(Pictures paired with source code)
= Beginning of Section =

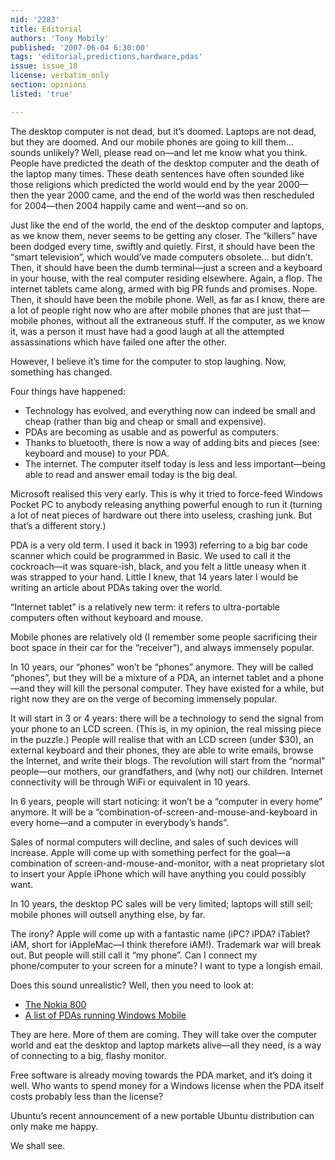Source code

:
 ```yaml
---
nid: '2283'
title: Editorial
authors: 'Tony Mobily'
published: '2007-06-04 6:30:00'
tags: 'editorial,predictions,hardware,pdas'
issue: issue_18
license: verbatim_only
section: opinions
listed: 'true'

---
```

The desktop computer is not dead, but it’s doomed. Laptops are not dead, but they are doomed. And our mobile phones are going to kill them... sounds unlikely? Well, please read on—and let me know what you think. People have predicted the death of the desktop computer and the death of the laptop many times. These death sentences have often sounded like those religions which predicted the world would end by the year 2000—then the year 2000 came, and the end of the world was then rescheduled for 2004—then 2004 happily came and went—and so on.

Just like the end of the world, the end of the desktop computer and laptops, as we know them, never seems to be getting any closer. The “killers” have been dodged every time, swiftly and quietly. First, it should have been the “smart television”, which would’ve made computers obsolete... but didn’t. Then, it should have been the dumb terminal—just a screen and a keyboard in your house, with the real computer residing elsewhere. Again, a flop. The internet tablets came along, armed with big PR funds and promises. Nope. Then, it should have been the mobile phone. Well, as far as I know, there are a lot of people right now who are after mobile phones that are just that—mobile phones, without all the extraneous stuff. If the computer, as we know it, was a person it must have had a good laugh at all the attempted assassinations which have failed one after the other.

However, I believe it’s time for the computer to stop laughing. Now, something has changed.

Four things have happened:


* Technology has evolved, and everything now can indeed be small and cheap (rather than big and cheap or small and expensive).
* PDAs are becoming as usable and as powerful as computers.
* Thanks to bluetooth, there is now a way of adding bits and pieces (see: keyboard and mouse) to your PDA.
* The internet. The computer itself today is less and less important—being able to read and answer email today is the big deal.

Microsoft realised this very early. This is why it tried to force-feed Windows Pocket PC to anybody releasing anything powerful enough to run it (turning a lot of neat pieces of hardware out there into useless, crashing junk. But that’s a different story.)

PDA is a very old term. I used it back in 1993) referring to a big bar code scanner which could be programmed in Basic. We used to call it the cockroach—it was square-ish, black, and you felt a little uneasy when it was strapped to your hand. Little I knew, that 14 years later I would be writing an article about PDAs taking over the world.

“Internet tablet” is a relatively new term: it refers to ultra-portable computers often without keyboard and mouse.

Mobile phones are relatively old (I remember some people sacrificing their boot space in their car for the “receiver”), and always immensely popular.

In 10 years, our “phones” won’t be “phones” anymore. They will be called “phones”, but they will be a mixture of a PDA, an internet tablet and a phone—and they will kill the personal computer. They have existed for a while, but right now they are on the verge of becoming immensely popular.

It will start in 3 or 4 years: there will be a technology to send the signal from your phone to an LCD screen. (This is, in my opinion, the real missing piece in the puzzle.) People will realise that with an LCD screen (under $30), an external keyboard and their phones, they are able to write emails, browse the Internet, and write their blogs. The revolution will start from the “normal” people—our mothers, our grandfathers, and (why not) our children. Internet connectivity will be through WiFi or equivalent in 10 years.

In 6 years, people will start noticing: it won’t be a “computer in every home” anymore. It will be a “combination-of-screen-and-mouse-and-keyboard in every home—and a computer in everybody’s hands”.

Sales of normal computers will decline, and sales of such devices will increase. Apple will come up with something perfect for the goal—a combination of screen-and-mouse-and-monitor, with a neat proprietary slot to insert your Apple iPhone which will have anything you could possibly want.

In 10 years, the desktop PC sales will be very limited; laptops will still sell; mobile phones will outsell anything else, by far.

The irony? Apple will come up with a fantastic name (iPC? iPDA? iTablet? iAM, short for iAppleMac—I think therefore iAM!). Trademark war will break out. But people will still call it “my phone”. Can I connect my phone/computer to your screen for a minute? I want to type a longish email.

Does this sound unrealistic? Well, then you need to look at:


* [The Nokia 800](http://www.nokiausa.com/N800)
* [A list of PDAs running Windows Mobile](http://www.microsoft.com/windowsmobile/pocketpc/default.mspx)

They are here. More of them are coming. They will take over the computer world and eat the desktop and laptop markets alive—all they need, is a way of connecting to a big, flashy monitor.

Free software is already moving towards the PDA market, and it’s doing it well. Who wants to spend money for a Windows license when the PDA itself costs probably less than the license?

Ubuntu’s recent announcement of a new portable Ubuntu distribution can only make me happy.

We shall see.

= End of Section =

# Exercise instructions
Looking at the entries above, can you reproduce exactly the lines from the one that holds "keyboard and mouse." through the one that holds "Mobile phones are relatively", and only those?

# Exercise solution
“Internet tablet” is a relatively new term: it refers to ultra-portable computers often without keyboard and mouse.

Mobile phones are relatively old (I remember some people sacrificing their boot space in their car for the “receiver”), and always immensely popular.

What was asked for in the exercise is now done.